• **RECORDS SUPPLIED**:

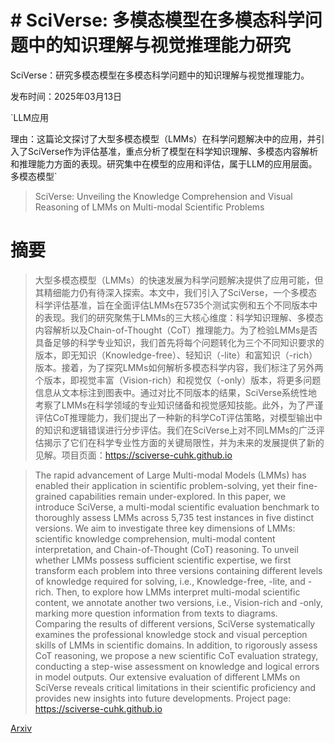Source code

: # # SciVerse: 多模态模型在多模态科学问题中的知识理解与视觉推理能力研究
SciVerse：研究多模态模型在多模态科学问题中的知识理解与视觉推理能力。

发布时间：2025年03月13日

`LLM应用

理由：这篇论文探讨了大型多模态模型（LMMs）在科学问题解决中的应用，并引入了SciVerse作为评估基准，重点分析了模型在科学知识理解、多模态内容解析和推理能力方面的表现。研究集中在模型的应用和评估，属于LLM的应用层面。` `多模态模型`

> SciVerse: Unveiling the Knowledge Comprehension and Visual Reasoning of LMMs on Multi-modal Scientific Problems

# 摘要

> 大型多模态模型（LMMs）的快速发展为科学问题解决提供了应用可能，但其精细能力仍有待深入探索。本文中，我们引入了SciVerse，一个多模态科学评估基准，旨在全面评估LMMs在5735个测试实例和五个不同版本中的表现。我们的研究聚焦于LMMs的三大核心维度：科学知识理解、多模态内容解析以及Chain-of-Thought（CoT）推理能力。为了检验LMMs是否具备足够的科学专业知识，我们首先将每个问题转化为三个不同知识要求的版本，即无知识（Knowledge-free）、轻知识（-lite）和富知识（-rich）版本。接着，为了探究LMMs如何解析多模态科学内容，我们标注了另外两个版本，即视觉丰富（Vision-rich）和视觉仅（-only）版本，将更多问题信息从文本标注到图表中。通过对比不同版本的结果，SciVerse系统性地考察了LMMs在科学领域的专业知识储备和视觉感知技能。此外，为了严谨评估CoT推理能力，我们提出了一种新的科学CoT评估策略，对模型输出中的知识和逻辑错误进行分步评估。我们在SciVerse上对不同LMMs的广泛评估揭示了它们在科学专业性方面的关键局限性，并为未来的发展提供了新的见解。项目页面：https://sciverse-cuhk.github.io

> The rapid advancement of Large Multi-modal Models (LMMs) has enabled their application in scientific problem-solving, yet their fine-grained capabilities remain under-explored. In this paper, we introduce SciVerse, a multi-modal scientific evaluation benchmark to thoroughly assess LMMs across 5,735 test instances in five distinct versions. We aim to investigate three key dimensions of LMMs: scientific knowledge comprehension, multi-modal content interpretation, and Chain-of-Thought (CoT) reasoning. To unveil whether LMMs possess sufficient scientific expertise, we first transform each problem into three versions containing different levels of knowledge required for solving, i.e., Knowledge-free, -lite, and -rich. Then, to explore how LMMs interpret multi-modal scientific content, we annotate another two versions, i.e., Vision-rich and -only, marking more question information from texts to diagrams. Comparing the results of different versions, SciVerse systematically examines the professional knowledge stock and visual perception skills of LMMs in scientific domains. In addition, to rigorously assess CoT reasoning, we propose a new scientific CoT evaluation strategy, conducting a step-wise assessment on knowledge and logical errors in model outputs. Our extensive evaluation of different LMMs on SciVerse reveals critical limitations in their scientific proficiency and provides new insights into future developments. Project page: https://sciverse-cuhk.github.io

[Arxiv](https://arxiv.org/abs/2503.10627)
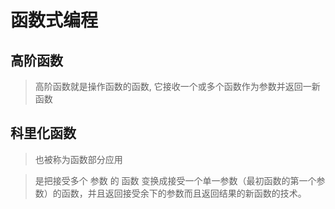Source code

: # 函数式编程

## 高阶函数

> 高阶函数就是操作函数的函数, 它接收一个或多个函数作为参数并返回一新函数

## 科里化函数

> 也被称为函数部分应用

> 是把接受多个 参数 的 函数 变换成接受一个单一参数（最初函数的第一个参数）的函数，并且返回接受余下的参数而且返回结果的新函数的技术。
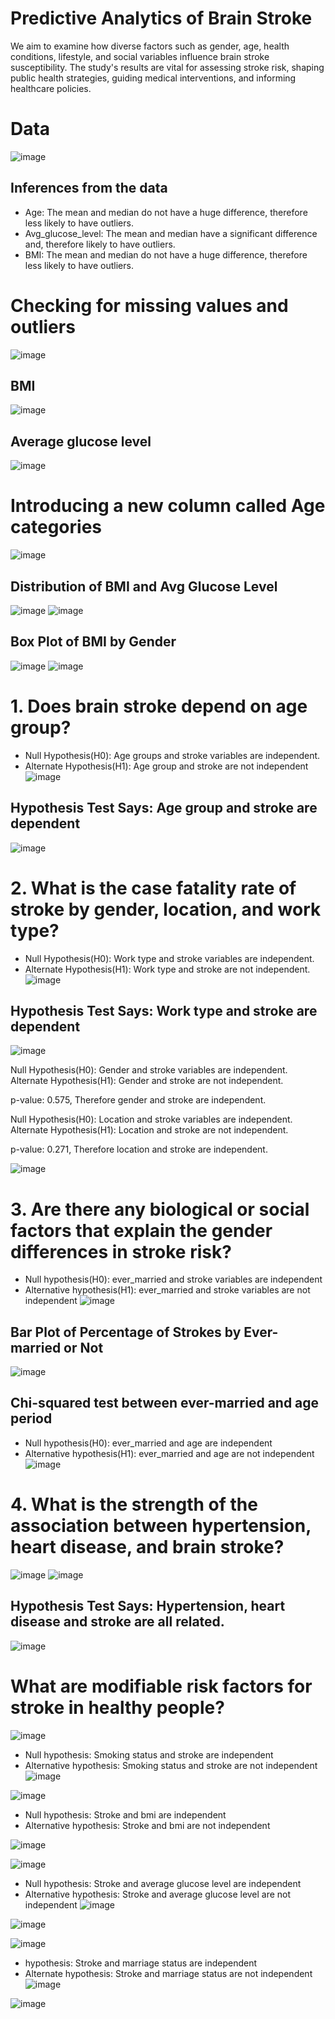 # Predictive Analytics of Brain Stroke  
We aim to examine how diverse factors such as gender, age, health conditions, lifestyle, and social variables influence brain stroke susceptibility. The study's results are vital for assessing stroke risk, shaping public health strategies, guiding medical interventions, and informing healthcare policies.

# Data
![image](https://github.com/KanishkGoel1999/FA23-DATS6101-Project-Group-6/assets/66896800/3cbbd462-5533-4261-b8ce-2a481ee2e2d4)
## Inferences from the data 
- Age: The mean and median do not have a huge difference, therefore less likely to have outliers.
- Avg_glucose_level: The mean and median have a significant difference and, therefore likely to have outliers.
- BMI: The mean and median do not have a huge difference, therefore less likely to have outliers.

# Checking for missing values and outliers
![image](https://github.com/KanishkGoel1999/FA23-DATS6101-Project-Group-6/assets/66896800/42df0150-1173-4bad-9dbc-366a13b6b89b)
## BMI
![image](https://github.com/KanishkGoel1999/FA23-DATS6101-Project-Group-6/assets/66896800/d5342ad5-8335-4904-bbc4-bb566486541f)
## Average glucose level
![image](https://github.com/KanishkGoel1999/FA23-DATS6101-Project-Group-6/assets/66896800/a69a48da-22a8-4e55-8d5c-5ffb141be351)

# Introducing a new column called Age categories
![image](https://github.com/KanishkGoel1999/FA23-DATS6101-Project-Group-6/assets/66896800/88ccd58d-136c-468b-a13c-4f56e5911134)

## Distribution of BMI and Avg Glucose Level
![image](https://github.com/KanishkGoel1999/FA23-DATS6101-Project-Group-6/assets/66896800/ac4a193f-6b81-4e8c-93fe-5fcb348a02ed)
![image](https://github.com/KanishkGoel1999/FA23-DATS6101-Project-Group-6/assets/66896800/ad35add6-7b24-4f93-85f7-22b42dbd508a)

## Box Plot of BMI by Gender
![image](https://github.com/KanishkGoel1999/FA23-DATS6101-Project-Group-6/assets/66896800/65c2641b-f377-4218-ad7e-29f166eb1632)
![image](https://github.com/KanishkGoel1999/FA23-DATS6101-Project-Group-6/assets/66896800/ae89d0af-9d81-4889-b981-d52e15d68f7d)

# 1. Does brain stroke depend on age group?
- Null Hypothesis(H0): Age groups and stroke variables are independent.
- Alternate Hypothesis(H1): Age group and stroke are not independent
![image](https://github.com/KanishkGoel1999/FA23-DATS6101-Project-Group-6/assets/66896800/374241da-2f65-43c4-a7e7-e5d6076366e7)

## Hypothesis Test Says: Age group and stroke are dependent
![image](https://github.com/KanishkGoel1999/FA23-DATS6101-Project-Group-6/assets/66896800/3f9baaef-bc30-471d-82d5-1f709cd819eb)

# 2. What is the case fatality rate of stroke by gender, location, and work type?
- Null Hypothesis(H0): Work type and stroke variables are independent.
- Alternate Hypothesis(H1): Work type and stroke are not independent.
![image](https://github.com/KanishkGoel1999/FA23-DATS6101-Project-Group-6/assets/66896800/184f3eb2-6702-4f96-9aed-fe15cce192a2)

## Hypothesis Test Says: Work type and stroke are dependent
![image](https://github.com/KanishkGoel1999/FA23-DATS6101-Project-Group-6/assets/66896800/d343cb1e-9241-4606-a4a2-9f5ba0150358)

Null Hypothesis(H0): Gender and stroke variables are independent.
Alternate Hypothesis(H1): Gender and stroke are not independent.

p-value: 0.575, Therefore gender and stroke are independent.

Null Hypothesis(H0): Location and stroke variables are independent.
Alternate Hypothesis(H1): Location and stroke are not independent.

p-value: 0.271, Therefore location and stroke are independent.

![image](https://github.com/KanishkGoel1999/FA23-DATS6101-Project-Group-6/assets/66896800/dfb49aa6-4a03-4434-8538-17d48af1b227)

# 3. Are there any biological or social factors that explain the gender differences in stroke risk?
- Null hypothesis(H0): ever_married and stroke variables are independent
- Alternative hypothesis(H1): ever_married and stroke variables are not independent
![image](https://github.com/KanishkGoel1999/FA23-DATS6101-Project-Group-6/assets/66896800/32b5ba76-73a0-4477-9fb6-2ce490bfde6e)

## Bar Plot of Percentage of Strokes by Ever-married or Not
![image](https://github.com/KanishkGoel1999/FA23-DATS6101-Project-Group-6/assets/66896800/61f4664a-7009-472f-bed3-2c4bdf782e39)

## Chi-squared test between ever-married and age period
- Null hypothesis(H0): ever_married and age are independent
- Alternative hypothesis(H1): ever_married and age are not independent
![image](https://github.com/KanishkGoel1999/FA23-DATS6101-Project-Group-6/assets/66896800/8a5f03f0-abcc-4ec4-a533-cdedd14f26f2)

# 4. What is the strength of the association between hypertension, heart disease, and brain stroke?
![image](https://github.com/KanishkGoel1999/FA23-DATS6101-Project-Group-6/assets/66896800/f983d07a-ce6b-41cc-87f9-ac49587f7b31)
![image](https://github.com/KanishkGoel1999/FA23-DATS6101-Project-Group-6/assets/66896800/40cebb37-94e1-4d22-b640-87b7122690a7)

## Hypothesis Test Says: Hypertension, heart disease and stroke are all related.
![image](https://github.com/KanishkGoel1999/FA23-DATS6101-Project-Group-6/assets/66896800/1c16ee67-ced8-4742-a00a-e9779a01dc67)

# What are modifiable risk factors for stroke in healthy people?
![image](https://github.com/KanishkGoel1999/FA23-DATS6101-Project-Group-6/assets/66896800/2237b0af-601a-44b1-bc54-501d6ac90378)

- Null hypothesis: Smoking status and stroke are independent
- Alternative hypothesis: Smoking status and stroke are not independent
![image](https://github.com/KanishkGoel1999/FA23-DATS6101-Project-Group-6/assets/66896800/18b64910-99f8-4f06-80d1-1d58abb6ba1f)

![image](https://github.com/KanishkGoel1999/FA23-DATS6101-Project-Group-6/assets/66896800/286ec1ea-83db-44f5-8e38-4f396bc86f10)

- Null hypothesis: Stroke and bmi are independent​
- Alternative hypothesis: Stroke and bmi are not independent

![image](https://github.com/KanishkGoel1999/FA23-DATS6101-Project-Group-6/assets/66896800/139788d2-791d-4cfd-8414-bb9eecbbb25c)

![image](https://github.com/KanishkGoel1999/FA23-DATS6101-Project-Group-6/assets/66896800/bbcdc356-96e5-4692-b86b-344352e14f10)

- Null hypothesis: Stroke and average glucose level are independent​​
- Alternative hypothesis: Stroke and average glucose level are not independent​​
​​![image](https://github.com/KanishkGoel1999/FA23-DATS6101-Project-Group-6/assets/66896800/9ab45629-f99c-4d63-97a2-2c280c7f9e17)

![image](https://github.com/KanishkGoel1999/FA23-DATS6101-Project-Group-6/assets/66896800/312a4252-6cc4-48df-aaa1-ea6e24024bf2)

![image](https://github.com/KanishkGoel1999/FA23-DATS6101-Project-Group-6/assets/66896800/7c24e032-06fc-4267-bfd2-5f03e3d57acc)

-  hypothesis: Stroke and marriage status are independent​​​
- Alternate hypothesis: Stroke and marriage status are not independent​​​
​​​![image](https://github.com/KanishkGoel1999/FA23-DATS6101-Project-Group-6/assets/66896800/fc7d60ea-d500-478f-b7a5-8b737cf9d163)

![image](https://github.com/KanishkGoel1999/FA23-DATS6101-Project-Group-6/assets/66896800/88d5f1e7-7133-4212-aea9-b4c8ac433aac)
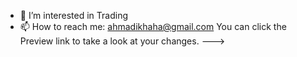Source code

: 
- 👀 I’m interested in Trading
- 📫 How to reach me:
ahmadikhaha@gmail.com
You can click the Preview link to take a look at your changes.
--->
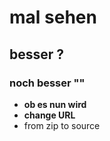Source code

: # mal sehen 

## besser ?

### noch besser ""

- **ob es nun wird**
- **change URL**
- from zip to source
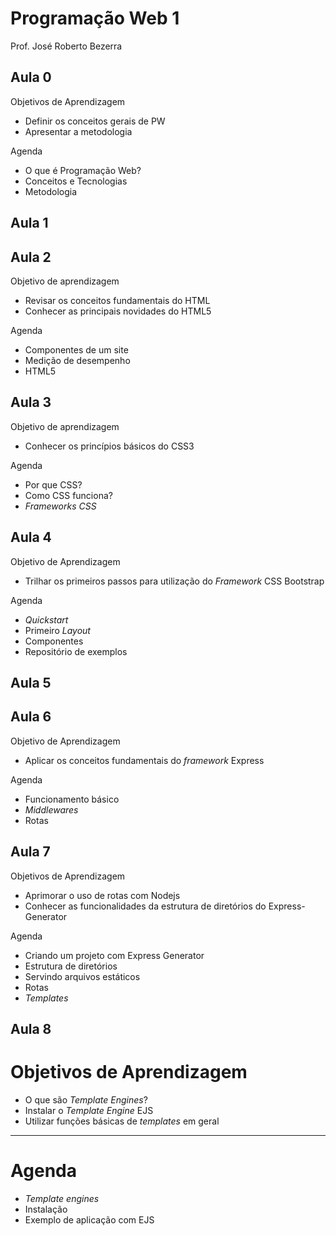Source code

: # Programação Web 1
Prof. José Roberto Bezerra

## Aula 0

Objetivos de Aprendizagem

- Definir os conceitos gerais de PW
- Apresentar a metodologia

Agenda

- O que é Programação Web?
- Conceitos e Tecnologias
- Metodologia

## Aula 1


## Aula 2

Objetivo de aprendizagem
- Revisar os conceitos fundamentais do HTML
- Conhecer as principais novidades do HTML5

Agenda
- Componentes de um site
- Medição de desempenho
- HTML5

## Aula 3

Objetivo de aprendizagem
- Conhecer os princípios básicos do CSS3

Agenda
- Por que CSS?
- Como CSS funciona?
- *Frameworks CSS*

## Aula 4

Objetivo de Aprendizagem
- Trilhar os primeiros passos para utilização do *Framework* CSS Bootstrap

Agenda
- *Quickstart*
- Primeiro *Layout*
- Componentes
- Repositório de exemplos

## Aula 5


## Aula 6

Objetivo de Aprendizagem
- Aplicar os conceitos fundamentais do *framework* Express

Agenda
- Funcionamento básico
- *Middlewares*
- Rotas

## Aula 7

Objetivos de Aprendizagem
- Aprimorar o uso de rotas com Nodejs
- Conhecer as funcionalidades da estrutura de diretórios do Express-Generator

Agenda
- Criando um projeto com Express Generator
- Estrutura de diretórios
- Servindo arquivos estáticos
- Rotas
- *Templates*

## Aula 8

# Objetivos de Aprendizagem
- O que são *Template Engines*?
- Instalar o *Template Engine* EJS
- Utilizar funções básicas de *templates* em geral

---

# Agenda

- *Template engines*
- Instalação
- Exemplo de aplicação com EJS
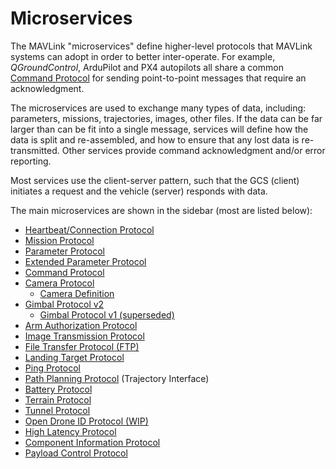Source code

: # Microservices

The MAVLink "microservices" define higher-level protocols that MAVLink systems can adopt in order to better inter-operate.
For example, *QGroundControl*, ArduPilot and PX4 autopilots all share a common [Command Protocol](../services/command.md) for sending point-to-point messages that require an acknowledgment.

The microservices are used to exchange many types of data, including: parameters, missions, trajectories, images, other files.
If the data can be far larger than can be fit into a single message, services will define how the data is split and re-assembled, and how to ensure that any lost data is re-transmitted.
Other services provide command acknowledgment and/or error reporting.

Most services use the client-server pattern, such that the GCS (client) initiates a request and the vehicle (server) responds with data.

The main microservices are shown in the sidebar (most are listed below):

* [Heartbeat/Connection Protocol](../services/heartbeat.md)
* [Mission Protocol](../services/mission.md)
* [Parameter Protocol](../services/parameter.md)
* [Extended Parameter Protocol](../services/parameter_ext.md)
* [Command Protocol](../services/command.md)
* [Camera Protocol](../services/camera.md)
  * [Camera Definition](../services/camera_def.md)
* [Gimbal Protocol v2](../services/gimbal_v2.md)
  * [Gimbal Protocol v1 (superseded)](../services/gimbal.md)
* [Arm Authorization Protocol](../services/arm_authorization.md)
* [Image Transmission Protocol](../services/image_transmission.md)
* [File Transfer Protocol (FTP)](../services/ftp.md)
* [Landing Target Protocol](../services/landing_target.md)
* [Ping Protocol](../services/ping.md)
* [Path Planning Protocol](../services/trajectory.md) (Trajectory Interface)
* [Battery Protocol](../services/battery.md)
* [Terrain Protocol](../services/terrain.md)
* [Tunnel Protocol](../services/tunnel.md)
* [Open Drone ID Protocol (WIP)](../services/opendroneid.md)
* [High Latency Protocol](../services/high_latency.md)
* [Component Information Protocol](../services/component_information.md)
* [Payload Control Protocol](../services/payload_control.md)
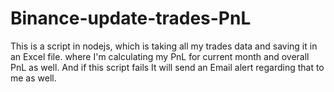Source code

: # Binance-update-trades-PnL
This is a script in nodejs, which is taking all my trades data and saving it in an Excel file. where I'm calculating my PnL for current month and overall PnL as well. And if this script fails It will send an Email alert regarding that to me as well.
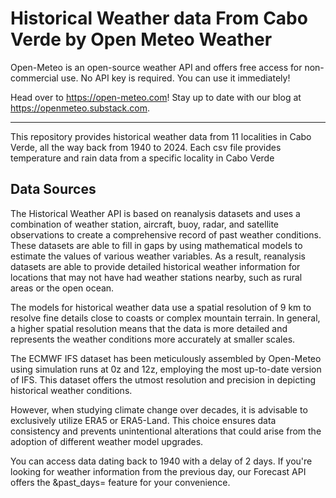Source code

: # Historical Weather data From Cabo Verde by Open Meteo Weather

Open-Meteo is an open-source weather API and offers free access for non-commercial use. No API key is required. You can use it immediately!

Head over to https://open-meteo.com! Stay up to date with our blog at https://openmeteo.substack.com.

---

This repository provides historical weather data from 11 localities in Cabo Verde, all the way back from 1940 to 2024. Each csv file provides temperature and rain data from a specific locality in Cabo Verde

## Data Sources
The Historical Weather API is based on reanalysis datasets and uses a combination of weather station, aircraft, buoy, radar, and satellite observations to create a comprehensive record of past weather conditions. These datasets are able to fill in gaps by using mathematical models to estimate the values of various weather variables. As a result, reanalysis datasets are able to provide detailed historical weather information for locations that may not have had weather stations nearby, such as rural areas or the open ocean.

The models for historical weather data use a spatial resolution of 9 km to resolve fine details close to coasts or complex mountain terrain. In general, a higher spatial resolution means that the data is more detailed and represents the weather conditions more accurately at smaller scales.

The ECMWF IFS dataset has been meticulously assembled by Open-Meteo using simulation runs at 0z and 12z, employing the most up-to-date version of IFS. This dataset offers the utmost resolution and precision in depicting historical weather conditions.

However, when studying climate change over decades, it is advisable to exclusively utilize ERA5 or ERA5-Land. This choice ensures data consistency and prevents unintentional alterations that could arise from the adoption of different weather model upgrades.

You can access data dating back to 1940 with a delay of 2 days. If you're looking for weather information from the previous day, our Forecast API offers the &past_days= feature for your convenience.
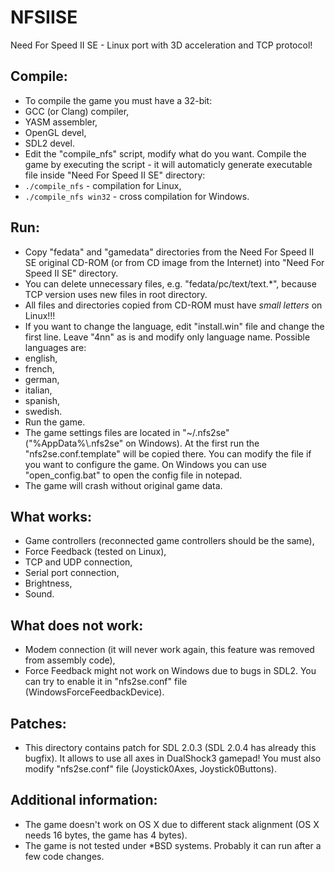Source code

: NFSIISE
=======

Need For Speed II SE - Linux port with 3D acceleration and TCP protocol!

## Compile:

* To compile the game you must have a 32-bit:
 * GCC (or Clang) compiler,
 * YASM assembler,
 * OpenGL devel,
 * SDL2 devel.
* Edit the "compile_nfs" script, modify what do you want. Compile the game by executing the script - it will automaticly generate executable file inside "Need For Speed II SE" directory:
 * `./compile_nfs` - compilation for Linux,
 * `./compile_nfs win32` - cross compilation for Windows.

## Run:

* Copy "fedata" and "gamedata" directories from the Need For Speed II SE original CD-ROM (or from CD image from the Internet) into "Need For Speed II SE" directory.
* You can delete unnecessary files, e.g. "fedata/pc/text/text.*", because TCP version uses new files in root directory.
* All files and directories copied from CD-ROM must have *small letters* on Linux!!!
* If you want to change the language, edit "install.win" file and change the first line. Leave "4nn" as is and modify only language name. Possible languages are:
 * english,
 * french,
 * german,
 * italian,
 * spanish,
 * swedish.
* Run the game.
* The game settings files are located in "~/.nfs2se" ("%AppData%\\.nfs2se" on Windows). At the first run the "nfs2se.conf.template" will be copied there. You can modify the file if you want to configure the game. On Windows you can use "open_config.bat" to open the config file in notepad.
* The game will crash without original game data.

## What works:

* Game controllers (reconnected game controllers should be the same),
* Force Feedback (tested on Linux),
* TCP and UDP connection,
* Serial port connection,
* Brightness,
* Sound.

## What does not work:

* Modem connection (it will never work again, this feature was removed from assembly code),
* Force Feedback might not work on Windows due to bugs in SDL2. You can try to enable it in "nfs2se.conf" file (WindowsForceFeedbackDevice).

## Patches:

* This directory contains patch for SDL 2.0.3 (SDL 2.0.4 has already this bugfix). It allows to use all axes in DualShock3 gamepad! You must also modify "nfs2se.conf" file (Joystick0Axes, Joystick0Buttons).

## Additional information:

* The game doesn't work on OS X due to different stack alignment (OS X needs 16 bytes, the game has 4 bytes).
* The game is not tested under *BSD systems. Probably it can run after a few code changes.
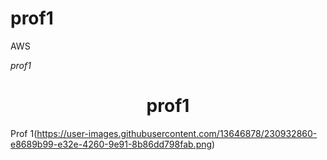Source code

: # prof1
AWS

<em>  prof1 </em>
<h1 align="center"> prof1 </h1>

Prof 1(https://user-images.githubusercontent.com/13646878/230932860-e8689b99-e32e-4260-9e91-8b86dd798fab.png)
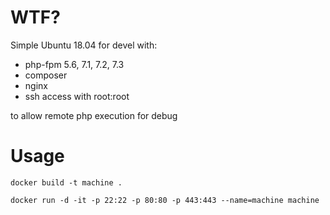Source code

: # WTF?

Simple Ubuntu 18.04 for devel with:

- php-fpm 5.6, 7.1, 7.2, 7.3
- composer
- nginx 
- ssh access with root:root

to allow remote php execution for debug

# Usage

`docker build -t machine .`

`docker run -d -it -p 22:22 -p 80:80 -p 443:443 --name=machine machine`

• **WHAT YOU WILL DO**:
If a line in the material above contains the word "using", copy it.

• **RESPONSE TO THE TASK**:
The Historical Weather API is based on reanalysis datasets and uses a combination of weather station, aircraft, buoy, radar, and satellite observations to create a comprehensive record of past weather conditions. These datasets are able to fill in gaps by using mathematical models to estimate the values of various weather variables. As a result, reanalysis datasets are able to provide detailed historical weather information for locations that may not have had weather stations nearby, such as rural areas or the open ocean.
The ECMWF IFS dataset has been meticulously assembled by Open-Meteo using simulation runs at 0z and 12z, employing the most up-to-date version of IFS. This dataset offers the utmost resolution and precision in depicting historical weather conditions.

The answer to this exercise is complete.